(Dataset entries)
↓

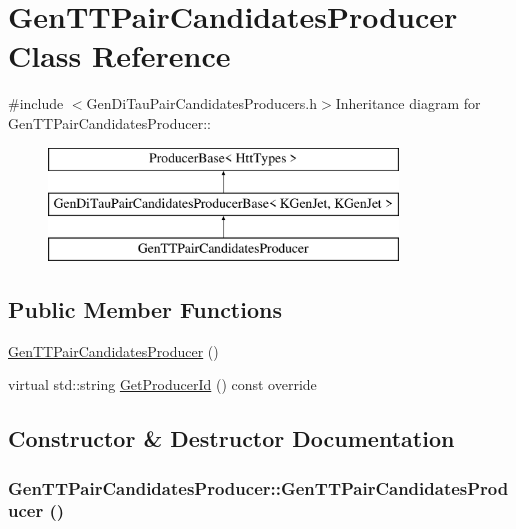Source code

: \hypertarget{classGenTTPairCandidatesProducer}{
\section{GenTTPairCandidatesProducer Class Reference}
\label{classGenTTPairCandidatesProducer}
}


{\ttfamily \#include $<$GenDiTauPairCandidatesProducers.h$>$}Inheritance diagram for GenTTPairCandidatesProducer::\begin{figure}[H]
\begin{center}
\leavevmode
\includegraphics[height=3cm]{classGenTTPairCandidatesProducer}
\end{center}
\end{figure}
\subsection*{Public Member Functions}
\begin{DoxyCompactItemize}
\item 
\hyperlink{classGenTTPairCandidatesProducer_a3092efb0adbed79ea7a014a404c04217}{GenTTPairCandidatesProducer} ()
\item 
virtual std::string \hyperlink{classGenTTPairCandidatesProducer_afa844a16818746ebda6d486eaaf79ef2}{GetProducerId} () const override
\end{DoxyCompactItemize}


\subsection{Constructor \& Destructor Documentation}
\hypertarget{classGenTTPairCandidatesProducer_a3092efb0adbed79ea7a014a404c04217}{
\subsubsection[{GenTTPairCandidatesProducer}]{\setlength{\rightskip}{0pt plus 5cm}GenTTPairCandidatesProducer::GenTTPairCandidatesProducer ()}}
\label{classGenTTPairCandidatesProducer_a3092efb0adbed79ea7a014a404c04217}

↑

Counting only lines that contain the word "hyperlink", give the number found in the data, and nothing else.

Output below:
2